Learn more about David Littlechild – the man behind the award-winning Shearline Precision Engineering.

Why engineering? Of all the things you could have chosen, what led you down this path?

“I left school with no qualifications and being dyslexic, reading and writing were always a challenge for me. Luckily, my parents bought our family home from Dan Morley, who owned a local Precision Engineering Company and Garage, and he invited me to start an apprenticeship.

I nervously went along for an interview and they took me on. I was seriously daunted by the prospect of spending one day at college each week but the fantastic teacher said “boy, as long as I can understand what you’ve written down, that’s alright”. A huge weight lifted and combined with the freedom Dan gave me to explore the machines, I blossomed. I think it is common for people with dyslexia to be talented in other, more practical or creative areas.

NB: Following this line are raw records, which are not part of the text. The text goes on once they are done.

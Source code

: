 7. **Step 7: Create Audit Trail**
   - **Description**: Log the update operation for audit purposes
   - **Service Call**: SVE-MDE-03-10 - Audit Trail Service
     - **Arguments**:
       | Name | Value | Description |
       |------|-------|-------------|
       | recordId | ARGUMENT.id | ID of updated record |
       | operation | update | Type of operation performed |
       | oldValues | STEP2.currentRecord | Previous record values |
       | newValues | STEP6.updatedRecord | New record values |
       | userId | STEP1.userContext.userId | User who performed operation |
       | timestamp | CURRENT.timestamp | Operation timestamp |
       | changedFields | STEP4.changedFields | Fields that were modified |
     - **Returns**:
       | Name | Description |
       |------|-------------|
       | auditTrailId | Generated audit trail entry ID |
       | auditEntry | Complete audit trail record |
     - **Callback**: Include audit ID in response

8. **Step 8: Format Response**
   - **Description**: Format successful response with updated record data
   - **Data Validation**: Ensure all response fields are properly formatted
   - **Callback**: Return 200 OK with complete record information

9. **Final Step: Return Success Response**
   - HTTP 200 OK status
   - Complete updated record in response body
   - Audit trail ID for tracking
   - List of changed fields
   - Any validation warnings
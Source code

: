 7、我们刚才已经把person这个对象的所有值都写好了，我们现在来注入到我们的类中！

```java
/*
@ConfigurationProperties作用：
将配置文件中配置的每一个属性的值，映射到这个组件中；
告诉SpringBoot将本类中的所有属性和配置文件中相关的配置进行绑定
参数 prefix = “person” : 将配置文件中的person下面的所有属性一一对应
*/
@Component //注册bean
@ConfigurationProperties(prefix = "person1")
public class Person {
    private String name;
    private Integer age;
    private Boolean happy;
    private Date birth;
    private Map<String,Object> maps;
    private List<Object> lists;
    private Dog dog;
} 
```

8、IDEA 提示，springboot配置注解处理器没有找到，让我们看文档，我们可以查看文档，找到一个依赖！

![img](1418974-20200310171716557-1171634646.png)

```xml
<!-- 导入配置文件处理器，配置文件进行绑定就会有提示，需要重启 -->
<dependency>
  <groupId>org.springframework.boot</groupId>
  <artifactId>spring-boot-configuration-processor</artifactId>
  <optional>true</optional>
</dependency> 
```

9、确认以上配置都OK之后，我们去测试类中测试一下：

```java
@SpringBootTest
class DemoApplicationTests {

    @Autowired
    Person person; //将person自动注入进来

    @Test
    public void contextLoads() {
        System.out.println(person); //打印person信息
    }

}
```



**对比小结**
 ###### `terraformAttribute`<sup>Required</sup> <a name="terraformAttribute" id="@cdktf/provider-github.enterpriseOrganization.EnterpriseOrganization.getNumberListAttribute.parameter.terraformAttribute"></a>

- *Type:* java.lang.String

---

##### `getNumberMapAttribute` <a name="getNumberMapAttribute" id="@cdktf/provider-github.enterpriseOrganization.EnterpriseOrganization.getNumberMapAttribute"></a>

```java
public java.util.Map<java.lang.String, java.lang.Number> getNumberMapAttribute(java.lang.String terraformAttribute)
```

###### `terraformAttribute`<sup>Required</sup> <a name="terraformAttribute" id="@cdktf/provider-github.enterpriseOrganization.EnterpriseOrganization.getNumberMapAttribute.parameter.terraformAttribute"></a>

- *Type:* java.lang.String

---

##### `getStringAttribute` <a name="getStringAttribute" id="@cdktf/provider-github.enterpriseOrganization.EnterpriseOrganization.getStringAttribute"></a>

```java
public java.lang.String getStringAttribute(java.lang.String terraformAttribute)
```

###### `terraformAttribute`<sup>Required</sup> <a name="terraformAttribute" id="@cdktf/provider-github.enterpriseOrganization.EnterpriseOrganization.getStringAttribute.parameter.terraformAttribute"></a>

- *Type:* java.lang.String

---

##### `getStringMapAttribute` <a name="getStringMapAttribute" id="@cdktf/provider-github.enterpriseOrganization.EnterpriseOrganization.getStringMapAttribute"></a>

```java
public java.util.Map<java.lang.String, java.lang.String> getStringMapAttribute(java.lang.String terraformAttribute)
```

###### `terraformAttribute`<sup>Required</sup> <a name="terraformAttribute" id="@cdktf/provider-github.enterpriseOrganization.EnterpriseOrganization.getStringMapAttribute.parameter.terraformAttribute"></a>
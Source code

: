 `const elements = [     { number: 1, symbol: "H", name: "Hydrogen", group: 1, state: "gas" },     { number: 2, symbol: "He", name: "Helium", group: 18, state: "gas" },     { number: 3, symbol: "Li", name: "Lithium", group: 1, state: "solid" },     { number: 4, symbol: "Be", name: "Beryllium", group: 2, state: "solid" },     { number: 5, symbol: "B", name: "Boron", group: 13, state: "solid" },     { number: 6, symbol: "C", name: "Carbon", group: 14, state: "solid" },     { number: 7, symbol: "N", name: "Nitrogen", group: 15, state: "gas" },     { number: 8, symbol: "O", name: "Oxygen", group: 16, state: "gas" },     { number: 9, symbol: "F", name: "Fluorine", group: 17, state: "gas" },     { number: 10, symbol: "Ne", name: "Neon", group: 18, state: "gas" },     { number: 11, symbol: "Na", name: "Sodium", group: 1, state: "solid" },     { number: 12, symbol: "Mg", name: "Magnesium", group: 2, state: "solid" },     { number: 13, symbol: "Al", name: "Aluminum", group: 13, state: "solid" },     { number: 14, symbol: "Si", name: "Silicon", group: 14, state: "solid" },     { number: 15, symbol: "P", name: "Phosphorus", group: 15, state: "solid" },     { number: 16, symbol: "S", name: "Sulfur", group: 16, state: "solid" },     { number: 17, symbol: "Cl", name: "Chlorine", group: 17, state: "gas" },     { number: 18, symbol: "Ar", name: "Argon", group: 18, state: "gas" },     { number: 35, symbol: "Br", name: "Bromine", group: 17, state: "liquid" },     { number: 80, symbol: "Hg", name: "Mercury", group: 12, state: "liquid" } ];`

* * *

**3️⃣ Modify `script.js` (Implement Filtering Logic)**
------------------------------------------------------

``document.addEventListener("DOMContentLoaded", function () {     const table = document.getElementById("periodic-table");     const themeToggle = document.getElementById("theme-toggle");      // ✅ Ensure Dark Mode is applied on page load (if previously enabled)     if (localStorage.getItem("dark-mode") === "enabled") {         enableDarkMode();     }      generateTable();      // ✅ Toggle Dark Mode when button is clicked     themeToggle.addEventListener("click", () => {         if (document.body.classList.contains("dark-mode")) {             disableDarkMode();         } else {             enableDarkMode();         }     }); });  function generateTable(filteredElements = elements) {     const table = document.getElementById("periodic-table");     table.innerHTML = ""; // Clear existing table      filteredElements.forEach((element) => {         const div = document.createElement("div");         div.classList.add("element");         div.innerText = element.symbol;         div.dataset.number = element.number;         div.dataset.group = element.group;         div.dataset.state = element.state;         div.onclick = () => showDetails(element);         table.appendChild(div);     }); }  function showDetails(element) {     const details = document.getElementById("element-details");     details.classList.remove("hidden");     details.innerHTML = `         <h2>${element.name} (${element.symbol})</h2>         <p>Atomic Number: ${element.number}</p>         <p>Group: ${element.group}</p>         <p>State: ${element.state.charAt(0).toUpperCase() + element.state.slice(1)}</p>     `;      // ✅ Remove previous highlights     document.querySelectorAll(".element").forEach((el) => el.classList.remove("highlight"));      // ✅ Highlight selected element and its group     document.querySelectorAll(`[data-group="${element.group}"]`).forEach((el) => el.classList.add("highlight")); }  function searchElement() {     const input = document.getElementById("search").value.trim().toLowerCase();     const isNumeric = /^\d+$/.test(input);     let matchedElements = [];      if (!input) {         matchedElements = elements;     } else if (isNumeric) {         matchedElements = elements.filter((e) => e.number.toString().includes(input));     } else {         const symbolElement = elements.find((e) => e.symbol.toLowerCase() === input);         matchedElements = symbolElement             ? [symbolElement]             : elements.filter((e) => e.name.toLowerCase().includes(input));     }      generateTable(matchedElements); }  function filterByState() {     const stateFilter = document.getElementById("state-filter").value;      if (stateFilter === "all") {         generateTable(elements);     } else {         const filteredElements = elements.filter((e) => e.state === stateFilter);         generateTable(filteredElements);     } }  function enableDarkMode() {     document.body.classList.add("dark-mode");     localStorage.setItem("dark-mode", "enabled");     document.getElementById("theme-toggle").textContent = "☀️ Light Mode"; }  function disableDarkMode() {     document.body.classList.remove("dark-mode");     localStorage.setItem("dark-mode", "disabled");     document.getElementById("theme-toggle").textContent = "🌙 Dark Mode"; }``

So I guess you could say, engineering was really just a lucky accident and fortunately it was something I had a natural talent for.”

When did you decide to start your own business?

“I wanted to continue my education in engineering but Dan Morley was bought out, and I no longer had the day release for college. A blessing in the long run as I got a new job at the Cambridge University Engineering Labs. Again, it was such a wonderful place to learn. Meeting all these professors and bright students doing various engineering projects, it was so inspiring. I soon got a very good reputation and was given prestigious jobs to do including investigating the dynamics of machine tools and visiting various big engineering companies. Progression within the engineering department required a degree and that was never going to happen so I made the decision to start my own business.”

What did an early Shearline look like?

“It was actually called DHL when I first started – I wished I had registered that before the big DHL moved to the UK! My brother John introduced me to the glass blowing company TW Wingents while I was still at Cambridge University Engineering Labs. They wanted some gas jets for their blow torches so I started making some on a little lathe in my parents’ summerhouse. It didn’t take long before I rented a tiny place of TW Wingents in Milton. I had 3 or 4 machines and a desk – that is where it all started.”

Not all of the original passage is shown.